:: DATA PROVIDED ::
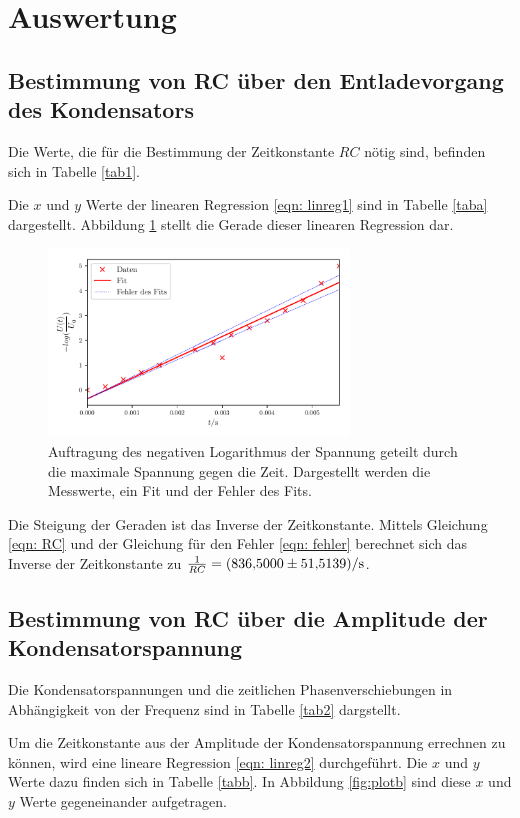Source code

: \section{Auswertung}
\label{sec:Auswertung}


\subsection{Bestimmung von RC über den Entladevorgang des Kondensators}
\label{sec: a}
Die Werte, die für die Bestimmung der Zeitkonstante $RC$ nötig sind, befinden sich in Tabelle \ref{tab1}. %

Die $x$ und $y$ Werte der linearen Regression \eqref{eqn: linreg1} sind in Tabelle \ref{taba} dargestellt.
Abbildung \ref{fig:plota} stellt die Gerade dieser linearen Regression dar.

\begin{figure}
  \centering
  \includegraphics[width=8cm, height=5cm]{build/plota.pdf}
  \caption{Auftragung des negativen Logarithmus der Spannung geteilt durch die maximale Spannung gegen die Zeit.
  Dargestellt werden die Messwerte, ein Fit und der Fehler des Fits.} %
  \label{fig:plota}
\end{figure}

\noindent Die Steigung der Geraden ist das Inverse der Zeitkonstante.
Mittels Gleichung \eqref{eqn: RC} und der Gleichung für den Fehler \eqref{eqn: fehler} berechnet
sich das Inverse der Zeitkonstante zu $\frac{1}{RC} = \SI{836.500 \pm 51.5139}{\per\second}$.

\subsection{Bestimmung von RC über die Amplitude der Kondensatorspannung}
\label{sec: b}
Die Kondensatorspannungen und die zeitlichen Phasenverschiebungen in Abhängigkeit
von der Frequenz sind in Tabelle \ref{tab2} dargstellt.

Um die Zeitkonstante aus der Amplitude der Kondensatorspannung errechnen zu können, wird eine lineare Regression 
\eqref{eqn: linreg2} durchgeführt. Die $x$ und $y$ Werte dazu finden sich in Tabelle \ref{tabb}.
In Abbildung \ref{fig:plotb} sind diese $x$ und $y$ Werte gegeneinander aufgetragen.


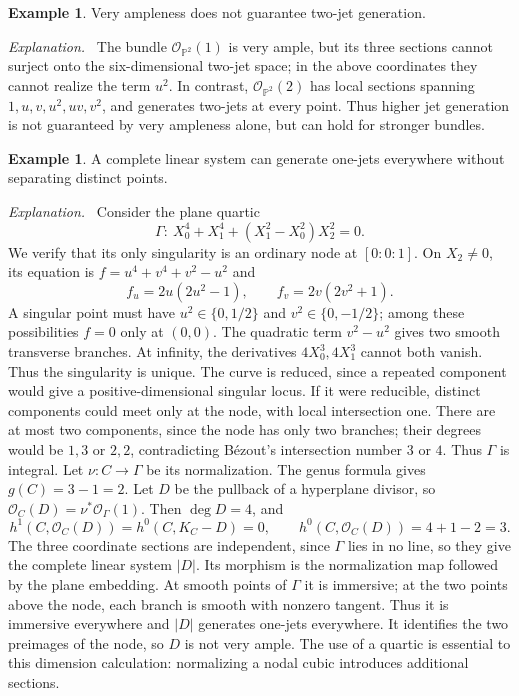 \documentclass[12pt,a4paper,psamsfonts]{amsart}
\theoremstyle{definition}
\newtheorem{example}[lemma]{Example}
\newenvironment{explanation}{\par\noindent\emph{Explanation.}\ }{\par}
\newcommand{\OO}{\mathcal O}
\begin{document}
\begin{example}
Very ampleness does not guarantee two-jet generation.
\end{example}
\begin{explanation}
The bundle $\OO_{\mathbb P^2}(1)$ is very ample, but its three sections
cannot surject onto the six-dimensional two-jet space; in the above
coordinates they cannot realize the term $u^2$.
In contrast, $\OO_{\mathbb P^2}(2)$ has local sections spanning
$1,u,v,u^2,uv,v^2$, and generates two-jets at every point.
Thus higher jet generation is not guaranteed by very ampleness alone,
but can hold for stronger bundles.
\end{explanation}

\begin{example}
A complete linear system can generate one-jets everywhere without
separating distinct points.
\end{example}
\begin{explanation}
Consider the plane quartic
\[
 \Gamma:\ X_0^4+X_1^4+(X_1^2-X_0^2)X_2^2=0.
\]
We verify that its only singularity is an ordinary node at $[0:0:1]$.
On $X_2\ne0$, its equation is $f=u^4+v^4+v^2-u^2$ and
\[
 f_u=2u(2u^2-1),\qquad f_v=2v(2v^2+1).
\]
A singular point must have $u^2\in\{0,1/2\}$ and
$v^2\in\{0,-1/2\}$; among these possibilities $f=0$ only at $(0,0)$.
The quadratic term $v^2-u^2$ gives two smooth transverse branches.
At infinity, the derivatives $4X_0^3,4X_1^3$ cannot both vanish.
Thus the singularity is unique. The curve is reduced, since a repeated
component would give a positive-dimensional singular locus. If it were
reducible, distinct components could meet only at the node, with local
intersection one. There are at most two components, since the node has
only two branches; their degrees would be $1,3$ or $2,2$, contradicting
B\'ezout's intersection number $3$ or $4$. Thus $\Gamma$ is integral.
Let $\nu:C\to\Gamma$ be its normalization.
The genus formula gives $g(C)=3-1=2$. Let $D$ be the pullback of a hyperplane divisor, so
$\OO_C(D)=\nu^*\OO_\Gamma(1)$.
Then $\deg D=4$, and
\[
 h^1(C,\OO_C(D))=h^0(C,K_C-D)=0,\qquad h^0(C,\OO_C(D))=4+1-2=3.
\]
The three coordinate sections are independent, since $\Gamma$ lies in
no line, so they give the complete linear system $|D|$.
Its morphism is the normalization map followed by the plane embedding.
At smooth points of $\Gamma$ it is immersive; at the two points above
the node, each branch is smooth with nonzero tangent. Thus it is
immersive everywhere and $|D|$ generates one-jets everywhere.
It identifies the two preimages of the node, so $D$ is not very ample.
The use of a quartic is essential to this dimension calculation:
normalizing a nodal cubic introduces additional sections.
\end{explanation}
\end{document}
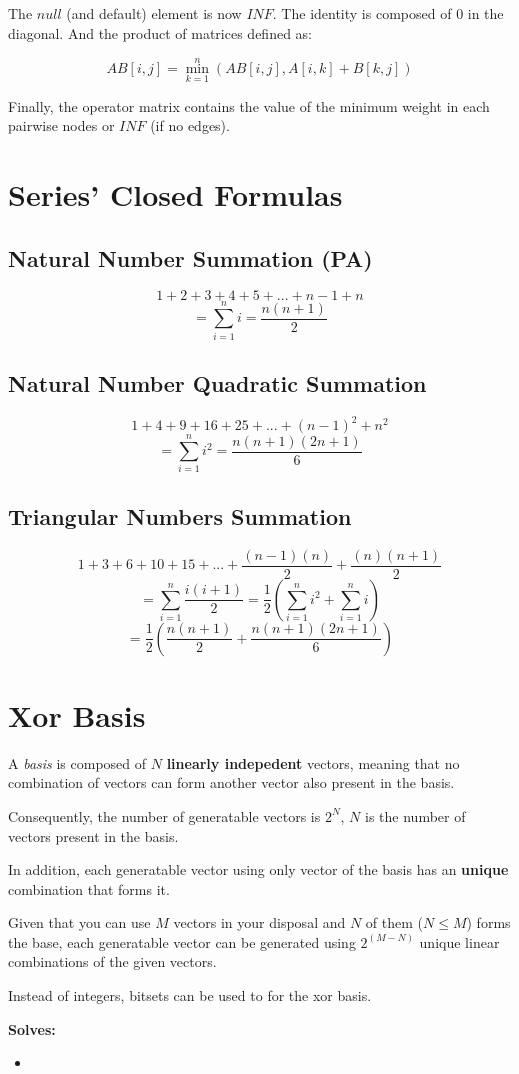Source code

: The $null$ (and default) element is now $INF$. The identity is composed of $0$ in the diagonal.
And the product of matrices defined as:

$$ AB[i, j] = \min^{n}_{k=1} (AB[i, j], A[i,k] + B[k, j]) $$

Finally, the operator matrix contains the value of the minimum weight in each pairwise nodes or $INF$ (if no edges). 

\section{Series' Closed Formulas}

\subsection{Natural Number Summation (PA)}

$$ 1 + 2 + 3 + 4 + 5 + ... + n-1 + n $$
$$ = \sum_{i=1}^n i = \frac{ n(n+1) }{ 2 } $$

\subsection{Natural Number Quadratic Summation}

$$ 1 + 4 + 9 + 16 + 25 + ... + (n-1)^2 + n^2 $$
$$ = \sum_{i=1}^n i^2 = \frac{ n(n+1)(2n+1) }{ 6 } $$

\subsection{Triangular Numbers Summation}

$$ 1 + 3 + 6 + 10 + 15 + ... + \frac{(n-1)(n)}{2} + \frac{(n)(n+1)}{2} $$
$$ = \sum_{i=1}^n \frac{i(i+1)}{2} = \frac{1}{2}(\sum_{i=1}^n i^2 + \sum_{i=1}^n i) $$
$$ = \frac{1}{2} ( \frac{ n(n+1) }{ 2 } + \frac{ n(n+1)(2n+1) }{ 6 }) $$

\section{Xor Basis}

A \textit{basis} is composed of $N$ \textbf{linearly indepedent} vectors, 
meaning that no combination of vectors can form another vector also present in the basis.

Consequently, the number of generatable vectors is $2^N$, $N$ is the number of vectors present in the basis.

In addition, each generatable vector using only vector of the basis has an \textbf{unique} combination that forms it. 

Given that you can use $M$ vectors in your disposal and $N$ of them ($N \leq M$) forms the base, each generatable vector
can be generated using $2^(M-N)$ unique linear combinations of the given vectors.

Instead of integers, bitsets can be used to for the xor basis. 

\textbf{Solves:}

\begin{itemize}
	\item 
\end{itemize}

:: WHAT THE TASK ASKS ::
Take each line in the listing that has the word "cannot" and copy it.

:: EXERCISE OUTPUT ::
cannot surject onto the six-dimensional two-jet space; in the above
coordinates they cannot realize the term $u^2$.
At infinity, the derivatives $4X_0^3,4X_1^3$ cannot both vanish.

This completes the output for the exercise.